This is all good argument, blame switching back and forth, but if you forget that side of the thing and consider the guy with the bank account, the one wondering whether or not there´s any money still left to call upon, then it all take on a much more personal colour.
That man, the one with his savings in the bank, has little to do with running the bank or owning it, neither does it mean he has bought shares in it. He only deposited his money there as a safe alternative to under the mattress. That sounds funny now, were it not for the fact that it is too damn true.
So, as far as I am concerned, stuff the "taxpayer" part of the argument against aid - we are all taxpayers at one level or another - let us save the banks and our monies held there on trust! If we lose that we lose everything. All of us lose everything, whether or not we even have a bank account.

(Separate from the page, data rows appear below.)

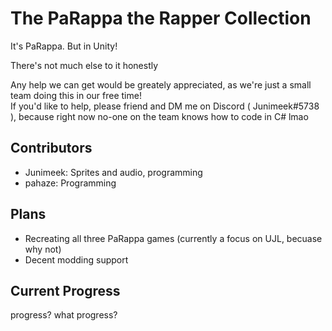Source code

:# The PaRappa the Rapper Collection
It's PaRappa. But in Unity!

There's not much else to it honestly

Any help we can get would be greately appreciated, as we're just a small team doing this in our free time!\
If you'd like to help, please friend and DM me on Discord ( Junimeek#5738 ), because right now no-one on the team knows how to code in C# lmao

## Contributors
- Junimeek: Sprites and audio, programming
- pahaze: Programming

## Plans
- Recreating all three PaRappa games (currently a focus on UJL, becuase why not)
- Decent modding support

## Current Progress
progress? what progress?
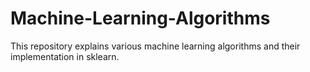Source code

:# Machine-Learning-Algorithms
This repository explains various machine learning algorithms and their implementation in sklearn.
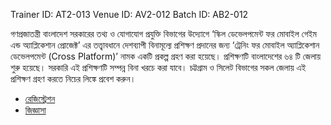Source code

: Trainer ID: AT2-013
Venue ID: AV2-012
Batch ID: AB2-012

গণপ্রজাতন্ত্রী বাংলাদেশ সরকারের তথ্য ও যোগাযোগ প্রযুক্তি বিভাগের উদ্যোগে ‘স্কিল ডেভেলপমেন্ট ফর মোবাইল গেইম এন্ড অ্যাপ্লিকেশান প্রোজেক্ট’ এর তত্ত্বাবধানে দেশব্যাপী বিনামূল্যে প্রশিক্ষণ প্রদানের জন্য ‘ট্রেনিং ফর মোবাইল অ্যাপ্লিকেশান ডেভেলপমেন্ট (Cross Platform)’ নামক একটি প্রকল্প গ্রহণ করা হয়েছে। প্রশিক্ষণটি বাংলাদেশের ৬৪ টি জেলায় শুরু হয়েছে। সরকারি এই প্রশিক্ষণটি সম্পন্ন বিনা খরচে করা যাবে। চট্টগ্রাম ও সিলেট বিভাগের সকল জেলায় এই প্রশিক্ষণ গ্রহণ করতে নিচের লিঙ্কে প্রবেশ করুন।
- [রেজিস্ট্রেশন](https://basictrainingsdmga.com/registration)
- [জিজ্ঞাসা](https://basictrainingsdmga.com/faq)
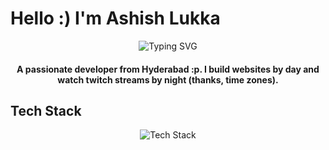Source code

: <h1 align="left">Hello :)  I'm Ashish Lukka</h1>

<p align="center">
  <img src="https://readme-typing-svg.herokuapp.com?font=Fira+Code&pause=1000&color=808080&center=true&vCenter=true&width=435&lines=MERN+Stack+Developer;Full-Stack+Developer" alt="Typing SVG" />
</p>

<h4 align="center">A passionate developer from Hyderabad :p. I build websites by day and watch twitch streams by night (thanks, time zones).</h4>

## Tech Stack

<div align="center">
  <img src="https://skillicons.dev/icons?i=python,javascript,react,nodejs,html,css,mongodb,mysql,github,git" alt="Tech Stack" />
</div>
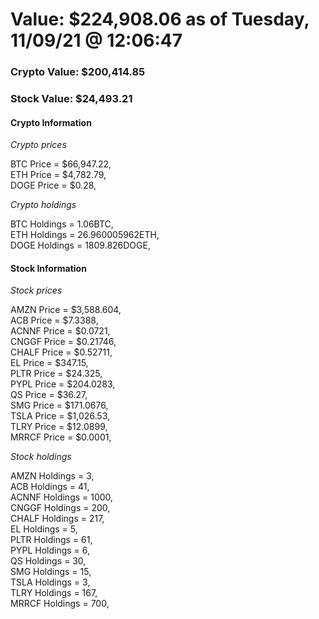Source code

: # Value: $224,908.06 as of Tuesday, 11/09/21 @ 12:06:47 

### Crypto Value: $200,414.85

### Stock Value: $24,493.21

#### Crypto Information 
*Crypto prices* 

BTC Price = $66,947.22,  
ETH Price = $4,782.79,  
DOGE Price = $0.28,  


*Crypto holdings* 

BTC Holdings = 1.06BTC,  
ETH Holdings = 26.960005962ETH,  
DOGE Holdings = 1809.826DOGE,  


#### Stock Information 

*Stock prices* 

AMZN Price = $3,588.604,  
ACB Price = $7.3388,  
ACNNF Price = $0.0721,  
CNGGF Price = $0.21746,  
CHALF Price = $0.52711,  
EL Price = $347.15,  
PLTR Price = $24.325,  
PYPL Price = $204.0283,  
QS Price = $36.27,  
SMG Price = $171.0676,  
TSLA Price = $1,026.53,  
TLRY Price = $12.0899,  
MRRCF Price = $0.0001,  


*Stock holdings* 

AMZN Holdings = 3,  
ACB Holdings = 41,  
ACNNF Holdings = 1000,  
CNGGF Holdings = 200,  
CHALF Holdings = 217,  
EL Holdings = 5,  
PLTR Holdings = 61,  
PYPL Holdings = 6,  
QS Holdings = 30,  
SMG Holdings = 15,  
TSLA Holdings = 3,  
TLRY Holdings = 167,  
MRRCF Holdings = 700,  



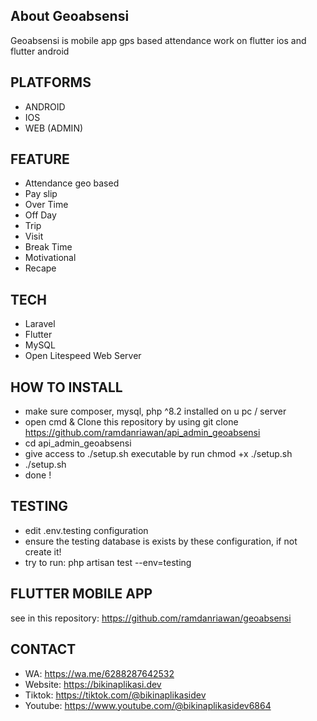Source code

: ## About Geoabsensi
Geoabsensi is mobile app gps based attendance work on flutter ios and flutter android

## PLATFORMS
- ANDROID
- IOS
- WEB (ADMIN)

## FEATURE
- Attendance geo based
- Pay slip
- Over Time
- Off Day
- Trip
- Visit
- Break Time
- Motivational
- Recape

## TECH
- Laravel
- Flutter
- MySQL
- Open Litespeed Web Server

## HOW TO INSTALL
- make sure composer, mysql, php ^8.2 installed on u pc / server
- open cmd & Clone this repository by using git clone https://github.com/ramdanriawan/api_admin_geoabsensi
- cd api_admin_geoabsensi
- give access to ./setup.sh executable by run chmod +x ./setup.sh
- ./setup.sh
- done !

## TESTING
- edit .env.testing configuration
- ensure the testing database is exists by these configuration, if not create it!
- try to run: php artisan test --env=testing

## FLUTTER MOBILE APP
see in this repository: https://github.com/ramdanriawan/geoabsensi 

## CONTACT
- WA: https://wa.me/6288287642532
- Website: https://bikinaplikasi.dev
- Tiktok: https://tiktok.com/@bikinaplikasidev
- Youtube: https://www.youtube.com/@bikinaplikasidev6864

But there has to be a price in the form of future control. The ugly face of capitalism was around decades ago and identified as such in Great Britain; nobody learned much from the exposure, least of all government which is meant to be there to do the best for us ALL. Yes the free market works, but there is also such a thing as excess, and controlling that for the future is no bad thing. For myself, the first people I´d crucify are those who buy oil on margin, having neither wish nor ability actually to hold it, just raising the price in order to sell on the option at top dollar, just before they would have to take delivery, making money without spending any or contributing anything positive to the world. In my book, nobody who has no actual need for the product should be allowed, INTERNATIONALLY, to buy it. Nor, of course, to pretend to be buying it as described above. As everything made has to be transported, the cost to the world of such speculation is beyond calculation.
As for the greed of banks and financial advisers pushing the poor into debt they have no ability to service, the mind boggles that there are no prosecutions of the people creating these problems - or are there?
So please, bail out the banks and create a real, tight and vigilant control so that this sort of thing never again becomes anything but a bad memory.